At the Wilson’s Mills intersection, Clarke said the highway was shifted to the south so it wouldn’t affect a group of businesses. That intersection has a Family Dollar, a Handy Mart gas station and a White Swan Barbeque. The new exit will one day be the route that drivers take to get to Double Barley Brewing.
“For me it’s a big bonus; it’s going to get people to us even faster,” Lane said. “It’s getting them to where they can find us. It’s going to put us more on the map.”
Aside from safety, Clarke said the project would improve mobility along the highway. In this case, mobility means getting those in the Triangle to the beach faster, which is one of the main drivers of the future Interstate 42.
Wilson’s Mills is enjoying some of the residential growth going on across Johnston County, but has seen little in the way of commercial projects. Taking away the stoplights could mean even less of a reason to stop in the small town, but Mayor Phillip Wright is optimistic.
“The intersections will help; Swift Creek is one of the most accident-prone intersections in Johnston County,” Wright said. “I just don’t know what the impact will be. I suspect time will tell. There’s been some commercial interest around Swift Creek.”

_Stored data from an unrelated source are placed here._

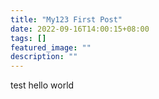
 ```yaml
---
title: "My123 First Post"
date: 2022-09-16T14:00:15+08:00
tags: []
featured_image: ""
description: ""
---
```


test hello world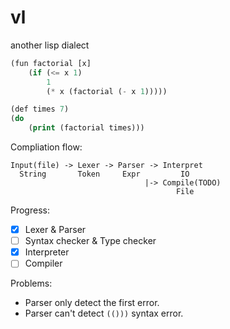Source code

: # vl
another lisp dialect

```lisp
(fun factorial [x]
    (if (<= x 1)
        1
        (* x (factorial (- x 1)))))

(def times 7)
(do
    (print (factorial times)))
```

Compliation flow:
```
Input(file) -> Lexer -> Parser -> Interpret
  String       Token     Expr         IO
                              |-> Compile(TODO)
                                     File 
```

Progress:
- [X] Lexer & Parser
- [ ] Syntax checker & Type checker
- [X] Interpreter
- [ ] Compiler

Problems:
- Parser only detect the first error.
- Parser can't detect `(()))` syntax error.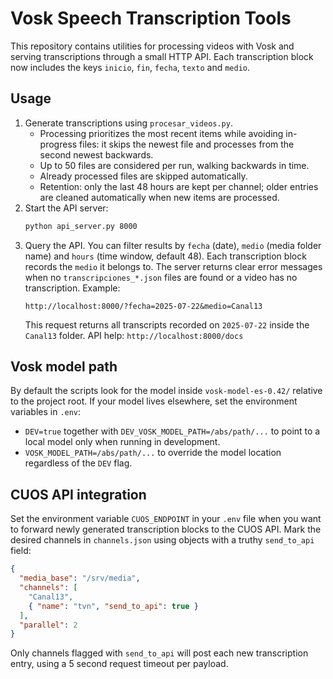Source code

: # Vosk Speech Transcription Tools

This repository contains utilities for processing videos with Vosk and serving
transcriptions through a small HTTP API. Each transcription block now includes
the keys `inicio`, `fin`, `fecha`, `texto` and `medio`.

## Usage

1. Generate transcriptions using `procesar_videos.py`.
   - Processing prioritizes the most recent items while avoiding in-progress files:
     it skips the newest file and processes from the second newest backwards.
   - Up to 50 files are considered per run, walking backwards in time.
   - Already processed files are skipped automatically.
   - Retention: only the last 48 hours are kept per channel; older entries are
     cleaned automatically when new items are processed.
2. Start the API server:
   ```bash
   python api_server.py 8000
   ```
3. Query the API. You can filter results by `fecha` (date), `medio` (media
   folder name) and `hours` (time window, default 48). Each transcription block
   records the `medio` it belongs to. The server returns clear error messages when no
   `transcripciones_*.json` files are found or a video has no transcription.
   Example:
   ```
   http://localhost:8000/?fecha=2025-07-22&medio=Canal13
   ```
   This request returns all transcripts recorded on `2025-07-22` inside the
   `Canal13` folder.
   API help: `http://localhost:8000/docs`

## Vosk model path

By default the scripts look for the model inside `vosk-model-es-0.42/` relative
to the project root. If your model lives elsewhere, set the environment
variables in `.env`:

- `DEV=true` together with `DEV_VOSK_MODEL_PATH=/abs/path/...` to point to a
  local model only when running in development.
- `VOSK_MODEL_PATH=/abs/path/...` to override the model location regardless of
  the `DEV` flag.

## CUOS API integration

Set the environment variable `CUOS_ENDPOINT` in your `.env` file when you want
to forward newly generated transcription blocks to the CUOS API. Mark the desired
channels in `channels.json` using objects with a truthy `send_to_api` field:

```json
{
  "media_base": "/srv/media",
  "channels": [
    "Canal13",
    { "name": "tvn", "send_to_api": true }
  ],
  "parallel": 2
}
```

Only channels flagged with `send_to_api` will post each new transcription entry,
using a 5 second request timeout per payload.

Town councilman Kenneth Jones will lose a fair chunk of land to make way for the highway changes, closing a car lot he leases to a business owner and cutting off a corner of a cow pasture. Jones says it’s the price of progress.
“It’s like anything else,” Jones said. “Progress is coming. I think it’s a good thing for Wilson’s Mills. If I’m going to be on the board, I’ve got to look at in a positive manner because it’s best for the town.”
Like the mayor, Jones hopes developers will see opportunity in building near the future exits, pointing out more than 400 acres north and south of the highway.
“That could be a win-win for the town,” Jones said. “Some of that could be developed as commercial, but a large portion would be for homes. ... Anything in Johnston County, if you can put in one tract of land that’s 100 acres-plus, you’ve got something to deal with. That can be asset to a builder for commercial or residential.”
Construction costs for the project will run around $31 million, Clarke said, and that $7.8 million had been set aside for right of way acquisition. Clarke said DOT will start buying land and easements this October and that construction is slated to begin in October of 2019 and take 24 months.
This will just about do it for stoplights on 70 in Johnston County and Wayne County, one of the chief obstacles for eastern-bound beach goers. Clarke said two lights will remain in Princeton for now and that another is already on the chopping block near Pine Level.
A public meeting on the Wilson’s Mills projects will be held Monday, July 17, at Wilson’s Mills Elementary School from 4 to 7 p.m. DOT engineers will be on hand to answer questions about the conversions of intersections to exits, but no formal presentation will be made.